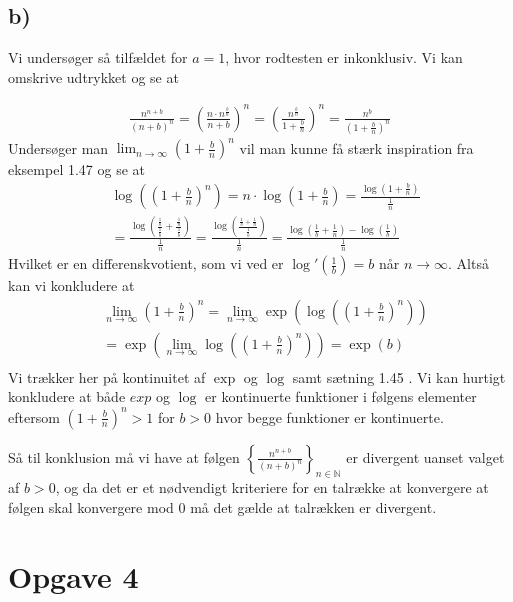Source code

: \documentclass{article}
\newcommand{\m}[1]{\mathbb{#1}}
\newcommand{\mN}{\m{N}}
\newcommand{\lr}[1]{\left( #1\right)}
\newcommand{\lrc}[1]{\left\{ #1\right\}}
\begin{document}
\subsection*{b)}
Vi undersøger så tilfældet for $a = 1$, hvor rodtesten er inkonklusiv. Vi kan omskrive udtrykket og se at

\begin{align*}
\frac{n^{n+b}}{(n+b)^n} 
=\lr{\frac{n \cdot n^{\frac{b}{n}}}{n+b}}^n
=\lr{\frac{n^{\frac{b}{n}}}{1+\frac{b}{n}}}^n
=\frac{n^b}{\lr{1+\frac{b}{n}}^n}
\end{align*}
Undersøger man $\lim_{n \to \infty} (1+ \frac{b}{n})^n$ vil man kunne få stærk inspiration fra eksempel 1.47 \cite{an1}
og se at 
\begin{align*}
    &\log\lr{(1+ \frac{b}{n})^n}
    = n \cdot \log(1+ \frac{b}{n}) 
    = \frac{\log(1+ \frac{b}{n})}{\frac{1}{n}} \\
    &= \frac{\log\lr{\frac{\frac{1}{b}}{\frac{1}{b}} + \frac{\frac{1}{n}}{\frac{1}{b}}}}{\frac{1}{n}}
    = \frac{\log\lr{\frac{\frac{1}{b} + \frac{1}{n}}{\frac{1}{b}}}}{\frac{1}{n}}
    = \frac{\log\lr{\frac{1}{b} + \frac{1}{n}} - \log \lr{\frac{1}{b}}}{\frac{1}{n}}
\end{align*}
Hvilket er en differenskvotient, som vi ved er $\log'(\frac{1}{b}) = b$ når $n \to \infty$.
Altså kan vi konkludere at 
\begin{align*}
&\lim_{n \to \infty} (1+ \frac{b}{n})^n
=\lim_{n \to \infty} \exp \lr{\log \lr{(1+ \frac{b}{n})^n}}  \\
&=\exp \lr{\lim_{n \to \infty} \log \lr{(1+ \frac{b}{n})^n}} 
=\exp \lr{b}  \\
\end{align*}
Vi trækker her på kontinuitet af $\exp$ og $\log$ samt sætning 1.45 \cite{an1}. 
Vi kan hurtigt konkludere at både $exp$ og $\log$ er kontinuerte funktioner i følgens elementer
eftersom $(1+\frac{b}{n})^n > 1$ for $b>0$ hvor begge funktioner er kontinuerte.

Så til konklusion må vi have at følgen $\lrc{\frac{n^{n+b}}{(n+b)^n}}_{n \in \mN}$ er divergent uanset valget af $b> 0$,
og da det er et nødvendigt kriteriere for en talrække at konvergere at følgen skal konvergere mod $0$\cite[sætning 2.2]{an1} må
det gælde at talrækken er divergent.


\section*{Opgave 4}



\end{document}
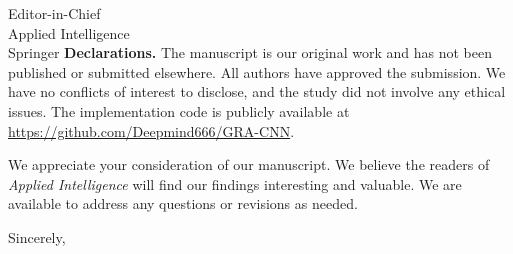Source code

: \documentclass[11pt]{letter}
\begin{document}
\begin{letter}{Editor-in-Chief\\Applied Intelligence\\Springer}
\textbf{Declarations.}
The manuscript is our original work and has not been published or submitted elsewhere. All authors have approved the submission. We have no conflicts of interest to disclose, and the study did not involve any ethical issues. The implementation code is publicly available at \url{https://github.com/Deepmind666/GRA-CNN}.

We appreciate your consideration of our manuscript. We believe the readers of \emph{Applied Intelligence} will find our findings interesting and valuable. We are available to address any questions or revisions as needed.

\closing{Sincerely,}

\end{letter}
\end{document}
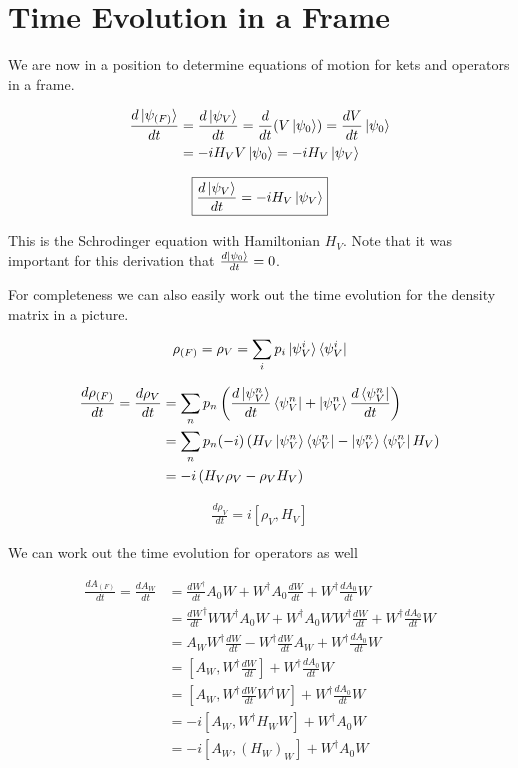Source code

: \documentclass[12pt]{article}
\newcommand{\ddt}[1]{\frac{d #1}{dt}}
\begin{document}
\section{Time Evolution in a Frame}

We are now in a position to determine equations of motion for kets and operators in a frame.

\begin{align}
\ddt{\ket{\psi_{(F)}}} &= \ddt{\ket{\psi_V}} = \ddt{}(V\ket{\psi_0}) = \ddt{V} \ket{\psi_0}\\
&= -iH_V V\ket{\psi_0} = -i H_V \ket{\psi_V}
\end{align}

\begin{align}
\boxed{\ddt{\ket{\psi_V}} = -iH_V \ket{\psi_V}}
\end{align}

This is the Schrodinger equation with Hamiltonian $H_V$. Note that it was important for this derivation that $\ddt{\ket{\psi_0}}=0$.

For completeness we can also easily work out the time evolution for the density matrix in a picture.

\begin{align}
\rho_{(F)} = \rho_V = \sum_i p_i \ket{\psi_V^i}\bra{\psi_V^i}
\end{align}

\begin{align}
\ddt{\rho_{(F)}} = \ddt{\rho_V} &= \sum_n p_n \left(\ddt{\ket{\psi_V^n}}\bra{\psi_V^n} + \ket{\psi_V^n}\ddt{\bra{\psi_V^n}} \right)\\
&= \sum_n p_n (-i)\left(H_V \ket{\psi_V^n}\bra{\psi_V^n} - \ket{\psi_V^n}\bra{\psi_V^n}H_V \right)\\
&= -i\left(H_V \rho_V - \rho_V H_V\right)
\end{align}

\begin{align}
\boxed{\ddt{\rho_V} = i\left[\rho_V,H_V\right]}
\end{align}

We  can work out the time evolution for operators as well

\begin{align}
\ddt{A_{(F)}} = \ddt{A_W} &= \ddt{W^{\dag}} A_0 W + W^{\dag}A_0 \ddt{W} + W^{\dag} \ddt{A_0} W\\
&= \ddt{W}^{\dag} W W^{\dag} A_0 W + W^{\dag}A_0 W W^{\dag} \ddt{W} + W^{\dag}\ddt{A_0} W\\
&= A_W W^{\dag} \ddt{W} - W^{\dag}\ddt{W} A_W + W^{\dag}\ddt{A_0}W\\
&= \left[A_W, W^{\dag} \ddt{W}\right] + W^{\dag} \ddt{A_0} W\\
&= \left[A_W, W^{\dag} \ddt{W} W^{\dag} W\right] + W^{\dag} \ddt{A_0} W\\
&= -i\left[A_W, W^{\dag} H_W W\right] + W^{\dag} A_0 W\\
&= -i\left[A_W, (H_W)_W\right] + W^{\dag} A_0 W\\
\end{align}
\end{document}
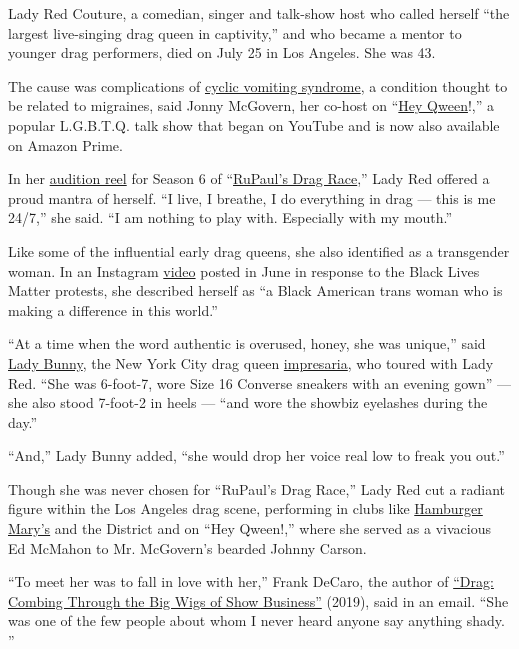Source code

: Lady Red Couture, a comedian, singer and talk-show host who called
herself ``the largest live-singing drag queen in captivity,'' and who
became a mentor to younger drag performers, died on July 25 in Los
Angeles. She was 43.

The cause was complications of
\href{https://ghr.nlm.nih.gov/condition/cyclic-vomiting-syndrome\#inheritance}{cyclic
vomiting syndrome}, a condition thought to be related to migraines, said
Jonny McGovern, her co-host on
``\href{https://www.youtube.com/channel/UCStjBZ-91yduQVNtsBkjgJQ}{Hey
Qween}!,'' a popular L.G.B.T.Q. talk show that began on YouTube and is
now also available on Amazon Prime.

In her \href{https://www.youtube.com/watch?v=9R825RVrB78}{audition reel}
for Season 6 of
``\href{https://www.nytimes.com/2011/08/07/fashion/at-lunch-with-rupaul-main-course.html?searchResultPosition=11}{RuPaul's
Drag Race},'' Lady Red offered a proud mantra of herself. ``I live, I
breathe, I do everything in drag --- this is me 24/7,'' she said. ``I am
nothing to play with. Especially with my mouth.''

Like some of the influential early drag queens, she also identified as a
transgender woman. In an Instagram
\href{https://www.instagram.com/p/CBO43e4go6R/}{video} posted in June in
response to the Black Lives Matter protests, she described herself as
``a Black American trans woman who is making a difference in this
world.''

``At a time when the word authentic is overused, honey, she was
unique,'' said \href{http://ladybunny.net/}{Lady Bunny}, the New York
City drag queen
\href{https://www.nytimes.com/2018/09/29/style/lady-bunny-drag-queen.html?searchResultPosition=1}{impresaria},
who toured with Lady Red. ``She was 6-foot-7, wore Size 16 Converse
sneakers with an evening gown'' --- she also stood 7-foot-2 in heels ---
``and wore the showbiz eyelashes during the day.''

``And,'' Lady Bunny added, ``she would drop her voice real low to freak
you out.''

Though she was never chosen for ``RuPaul's Drag Race,'' Lady Red cut a
radiant figure within the Los Angeles drag scene, performing in clubs
like \href{https://www.hamburgermarys.com/weho/}{Hamburger Mary's} and
the District and on ``Hey Qween!,'' where she served as a vivacious Ed
McMahon to Mr. McGovern's bearded Johnny Carson.

``To meet her was to fall in love with her,'' Frank DeCaro, the author
of
\href{https://www.hollywoodreporter.com/news/frank-decaro-unravels-drags-origins-new-book-1208975}{``Drag:
Combing Through the Big Wigs of Show Business''} (2019), said in an
email. ``She was one of the few people about whom I never heard anyone
say anything shady. ''

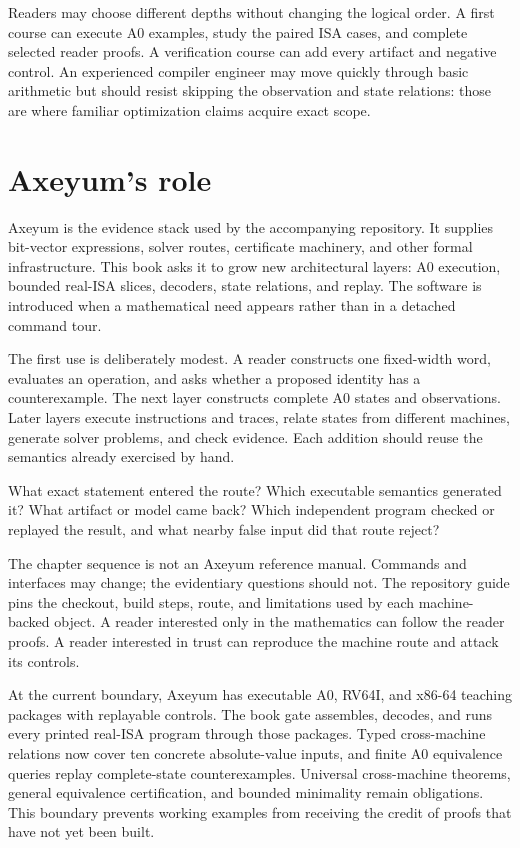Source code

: Readers may choose different depths without changing the logical order. A
first course can execute A0 examples, study the paired ISA cases, and complete
selected reader proofs. A verification course can add every artifact and
negative control. An experienced compiler engineer may move quickly through
basic arithmetic but should resist skipping the observation and state
relations: those are where familiar optimization claims acquire exact scope.

\section{Axeyum's role}

Axeyum is the evidence stack used by the accompanying repository. It supplies
bit-vector expressions, solver routes, certificate machinery, and other
formal infrastructure. This book asks it to grow new architectural layers:
A0 execution, bounded real-ISA slices, decoders, state relations, and replay.
The software is introduced when a mathematical need appears rather than in a
detached command tour.

The first use is deliberately modest. A reader constructs one fixed-width
word, evaluates an operation, and asks whether a proposed identity has a
counterexample. The next layer constructs complete A0 states and observations.
Later layers execute instructions and traces, relate states from different
machines, generate solver problems, and check evidence. Each addition should
reuse the semantics already exercised by hand.

\begin{sidebar}[title={The four questions to ask of an Axeyum result}]
What exact statement entered the route? Which executable semantics generated
it? What artifact or model came back? Which independent program checked or
replayed the result, and what nearby false input did that route reject?
\end{sidebar}

The chapter sequence is not an Axeyum reference manual. Commands and interfaces may change;
the evidentiary questions should not. The repository guide pins the checkout,
build steps, route, and limitations used by each machine-backed object. A
reader interested only in the mathematics can follow the reader proofs. A
reader interested in trust can reproduce the machine route and attack its
controls.

At the current boundary, Axeyum has executable A0, RV64I, and x86-64 teaching
packages with replayable controls. The book gate assembles, decodes, and runs
every printed real-ISA program through those packages. Typed cross-machine
relations now cover ten concrete absolute-value inputs, and finite A0
equivalence queries replay complete-state counterexamples. Universal
cross-machine theorems, general equivalence certification, and bounded
minimality remain obligations. This boundary prevents working examples from receiving the credit
of proofs that have not yet been built.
· · · ·
▸ EXERCISE INSTRUCTIONS: Would you retype the lines above from the one with "Evolution in a" down to the one with "This is the", word for word, both ends included and no other lines?

▸ EXERCISE SOLUTION:
\section{Time Evolution in a Frame}

We are now in a position to determine equations of motion for kets and operators in a frame.

\begin{align}
\ddt{\ket{\psi_{(F)}}} &= \ddt{\ket{\psi_V}} = \ddt{}(V\ket{\psi_0}) = \ddt{V} \ket{\psi_0}\\
&= -iH_V V\ket{\psi_0} = -i H_V \ket{\psi_V}
\end{align}

\begin{align}
\boxed{\ddt{\ket{\psi_V}} = -iH_V \ket{\psi_V}}
\end{align}

This is the Schrodinger equation with Hamiltonian $H_V$. Note that it was important for this derivation that $\ddt{\ket{\psi_0}}=0$.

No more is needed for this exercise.